━━ INPUT MATERIAL

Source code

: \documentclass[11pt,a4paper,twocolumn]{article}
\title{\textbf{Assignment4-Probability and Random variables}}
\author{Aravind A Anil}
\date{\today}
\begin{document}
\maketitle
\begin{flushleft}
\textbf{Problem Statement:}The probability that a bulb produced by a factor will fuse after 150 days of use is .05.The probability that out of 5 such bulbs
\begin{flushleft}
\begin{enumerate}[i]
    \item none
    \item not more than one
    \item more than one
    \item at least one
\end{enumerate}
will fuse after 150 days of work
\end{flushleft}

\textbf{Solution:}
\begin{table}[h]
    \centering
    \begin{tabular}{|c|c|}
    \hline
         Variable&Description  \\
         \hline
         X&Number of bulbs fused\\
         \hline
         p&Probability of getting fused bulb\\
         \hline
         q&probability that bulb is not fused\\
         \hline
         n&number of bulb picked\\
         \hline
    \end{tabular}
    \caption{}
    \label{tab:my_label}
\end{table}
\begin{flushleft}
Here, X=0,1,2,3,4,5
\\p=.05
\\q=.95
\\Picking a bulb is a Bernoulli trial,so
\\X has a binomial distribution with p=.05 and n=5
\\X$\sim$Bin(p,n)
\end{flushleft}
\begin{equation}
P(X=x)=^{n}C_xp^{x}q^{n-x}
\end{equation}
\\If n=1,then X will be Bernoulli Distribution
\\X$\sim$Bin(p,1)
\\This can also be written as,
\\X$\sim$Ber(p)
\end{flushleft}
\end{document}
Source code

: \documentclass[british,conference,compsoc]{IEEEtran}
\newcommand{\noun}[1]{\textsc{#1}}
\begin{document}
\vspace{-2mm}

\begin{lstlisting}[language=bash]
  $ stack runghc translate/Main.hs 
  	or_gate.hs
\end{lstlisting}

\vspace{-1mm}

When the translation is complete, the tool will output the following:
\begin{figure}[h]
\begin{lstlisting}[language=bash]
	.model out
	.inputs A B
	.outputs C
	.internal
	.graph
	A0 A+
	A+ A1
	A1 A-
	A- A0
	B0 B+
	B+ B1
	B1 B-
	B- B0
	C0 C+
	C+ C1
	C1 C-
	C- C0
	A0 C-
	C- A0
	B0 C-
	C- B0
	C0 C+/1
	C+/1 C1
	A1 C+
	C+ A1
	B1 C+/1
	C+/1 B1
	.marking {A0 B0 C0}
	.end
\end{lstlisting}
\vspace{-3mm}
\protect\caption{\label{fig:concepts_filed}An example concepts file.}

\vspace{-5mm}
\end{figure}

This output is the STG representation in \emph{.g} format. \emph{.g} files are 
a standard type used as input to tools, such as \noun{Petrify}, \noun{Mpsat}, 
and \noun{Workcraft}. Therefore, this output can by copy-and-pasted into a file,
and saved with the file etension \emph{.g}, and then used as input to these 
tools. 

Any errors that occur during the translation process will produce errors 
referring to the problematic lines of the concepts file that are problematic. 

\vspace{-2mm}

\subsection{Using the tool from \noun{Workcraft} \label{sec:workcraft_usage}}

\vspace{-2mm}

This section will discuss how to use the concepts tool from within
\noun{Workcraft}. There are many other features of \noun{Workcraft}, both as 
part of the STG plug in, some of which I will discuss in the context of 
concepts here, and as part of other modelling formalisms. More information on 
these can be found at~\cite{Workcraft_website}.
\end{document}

━━━━

> _WHAT THE EXERCISE ASKS_
A complete, exact copy of the records is what is needed.

> _ANSWER SPACE_
Source code

: \documentclass[11pt,a4paper,twocolumn]{article}
\title{\textbf{Assignment4-Probability and Random variables}}
\author{Aravind A Anil}
\date{\today}
\begin{document}
\maketitle
\begin{flushleft}
\textbf{Problem Statement:}The probability that a bulb produced by a factor will fuse after 150 days of use is .05.The probability that out of 5 such bulbs
\begin{flushleft}
\begin{enumerate}[i]
    \item none
    \item not more than one
    \item more than one
    \item at least one
\end{enumerate}
will fuse after 150 days of work
\end{flushleft}

\textbf{Solution:}
\begin{table}[h]
    \centering
    \begin{tabular}{|c|c|}
    \hline
         Variable&Description  \\
         \hline
         X&Number of bulbs fused\\
         \hline
         p&Probability of getting fused bulb\\
         \hline
         q&probability that bulb is not fused\\
         \hline
         n&number of bulb picked\\
         \hline
    \end{tabular}
    \caption{}
    \label{tab:my_label}
\end{table}
\begin{flushleft}
Here, X=0,1,2,3,4,5
\\p=.05
\\q=.95
\\Picking a bulb is a Bernoulli trial,so
\\X has a binomial distribution with p=.05 and n=5
\\X$\sim$Bin(p,n)
\end{flushleft}
\begin{equation}
P(X=x)=^{n}C_xp^{x}q^{n-x}
\end{equation}
\\If n=1,then X will be Bernoulli Distribution
\\X$\sim$Bin(p,1)
\\This can also be written as,
\\X$\sim$Ber(p)
\end{flushleft}
\end{document}
Source code

: \documentclass[british,conference,compsoc]{IEEEtran}
\newcommand{\noun}[1]{\textsc{#1}}
\begin{document}
\vspace{-2mm}

\begin{lstlisting}[language=bash]
  $ stack runghc translate/Main.hs 
  	or_gate.hs
\end{lstlisting}

\vspace{-1mm}

When the translation is complete, the tool will output the following:
\begin{figure}[h]
\begin{lstlisting}[language=bash]
	.model out
	.inputs A B
	.outputs C
	.internal
	.graph
	A0 A+
	A+ A1
	A1 A-
	A- A0
	B0 B+
	B+ B1
	B1 B-
	B- B0
	C0 C+
	C+ C1
	C1 C-
	C- C0
	A0 C-
	C- A0
	B0 C-
	C- B0
	C0 C+/1
	C+/1 C1
	A1 C+
	C+ A1
	B1 C+/1
	C+/1 B1
	.marking {A0 B0 C0}
	.end
\end{lstlisting}
\vspace{-3mm}
\protect\caption{\label{fig:concepts_filed}An example concepts file.}

\vspace{-5mm}
\end{figure}

This output is the STG representation in \emph{.g} format. \emph{.g} files are 
a standard type used as input to tools, such as \noun{Petrify}, \noun{Mpsat}, 
and \noun{Workcraft}. Therefore, this output can by copy-and-pasted into a file,
and saved with the file etension \emph{.g}, and then used as input to these 
tools. 

Any errors that occur during the translation process will produce errors 
referring to the problematic lines of the concepts file that are problematic. 

\vspace{-2mm}

\subsection{Using the tool from \noun{Workcraft} \label{sec:workcraft_usage}}

\vspace{-2mm}

This section will discuss how to use the concepts tool from within
\noun{Workcraft}. There are many other features of \noun{Workcraft}, both as 
part of the STG plug in, some of which I will discuss in the context of 
concepts here, and as part of other modelling formalisms. More information on 
these can be found at~\cite{Workcraft_website}.
\end{document}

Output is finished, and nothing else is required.